Currently Germany has a left-of-centre social democratic government in a coalition that includes the Green Party. Recently new chancellor Olaf Scholz announced that Germany would reconsider its decision with respect to coal and nuclear energy and said it would increase defence expenditure to above the NATO target of 2 per cent of gross domestic product.
This is a dramatic change that has been reflected in the position of some other European nations. No sensible democratically elected leader will continue to have energy supplies dependent on the evidently paranoid Russian President Vladimir Putin.

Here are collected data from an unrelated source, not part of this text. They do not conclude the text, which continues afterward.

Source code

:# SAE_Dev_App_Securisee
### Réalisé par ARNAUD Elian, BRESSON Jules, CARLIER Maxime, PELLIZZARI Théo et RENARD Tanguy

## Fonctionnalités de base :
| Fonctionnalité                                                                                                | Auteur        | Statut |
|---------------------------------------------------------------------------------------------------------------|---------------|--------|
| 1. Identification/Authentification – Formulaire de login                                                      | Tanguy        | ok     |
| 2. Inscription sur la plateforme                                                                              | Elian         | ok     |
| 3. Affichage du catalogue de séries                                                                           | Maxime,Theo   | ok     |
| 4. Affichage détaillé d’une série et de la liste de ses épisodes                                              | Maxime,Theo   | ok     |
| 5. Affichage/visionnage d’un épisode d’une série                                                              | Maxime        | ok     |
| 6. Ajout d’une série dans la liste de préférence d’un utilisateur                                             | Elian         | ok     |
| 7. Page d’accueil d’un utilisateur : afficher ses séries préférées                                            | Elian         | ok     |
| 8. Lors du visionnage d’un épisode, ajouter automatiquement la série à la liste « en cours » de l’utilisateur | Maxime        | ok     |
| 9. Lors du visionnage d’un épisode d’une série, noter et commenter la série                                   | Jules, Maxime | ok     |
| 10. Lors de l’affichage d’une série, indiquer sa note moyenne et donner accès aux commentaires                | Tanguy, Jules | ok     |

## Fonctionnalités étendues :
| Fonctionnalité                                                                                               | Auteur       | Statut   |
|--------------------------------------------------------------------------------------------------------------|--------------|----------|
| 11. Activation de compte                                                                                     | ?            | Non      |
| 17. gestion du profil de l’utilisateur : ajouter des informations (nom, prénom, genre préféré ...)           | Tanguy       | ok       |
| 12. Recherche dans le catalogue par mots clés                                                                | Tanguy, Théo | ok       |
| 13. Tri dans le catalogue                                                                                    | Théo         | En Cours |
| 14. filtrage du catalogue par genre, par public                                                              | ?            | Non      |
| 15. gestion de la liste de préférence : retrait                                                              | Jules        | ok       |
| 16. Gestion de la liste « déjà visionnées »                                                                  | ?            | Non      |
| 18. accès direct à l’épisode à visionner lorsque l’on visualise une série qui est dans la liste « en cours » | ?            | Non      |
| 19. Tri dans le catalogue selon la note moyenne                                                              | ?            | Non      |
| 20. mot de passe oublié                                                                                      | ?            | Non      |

The unfashionable fact is the rush to embrace renewables has led to a situation where even the US, under the Biden administration, has become too dependent on oil from Russia.
There is a lesson here for Australia. On February 4, the Joint Statement of the Russian Federation and the People’s Republic of China on the International Relations Entering a New Era and the Global Sustainable Development was released by the rulers in Moscow and Beijing.
The communists came to power, due to revolution, in Russia (which later became the Soviet Union) in 1917 and China in 1949. Between 1949 and 1956, the two communist powers were close. However, in 1956 what was called the Sino-Soviet Split occurred – due to Mao Zedong’s fear that Nikita Khrushchev was distancing the Soviet Union from the policies of Khrushchev’s predecessor, Joseph Stalin. Mao was a Stalinist kind of dictator. It would seem this division has been healed officially.
Australia does not do much trade with Russia. Obviously it does with China – but so far there has been scant awareness that Australia’s national security with respect to energy has been affected by the move to renewables.
Much of Australia’s solar panels and wind turbines are imported from China. The latter require permanent magnets, composed of rare earth minerals, that turn the wind generators. Electrical vehicles require similar magnets. At the moment, about 85 per cent of rare earth minerals are produced in China.
Last Tuesday the Morrison government announced that Australia would significantly increase its critical minerals sector. This is an important move designed to reduce Australia’s dependence on China in this area. However, it will take time to have effect.
The message from the recent disasters and tragedies at home and abroad is that Australia needs to focus more on mitigating against fires and floods and on becoming as self-sufficient as possible with respect to national security, including energy. This has nothing to do with the (so-called) culture wars. It just makes sense.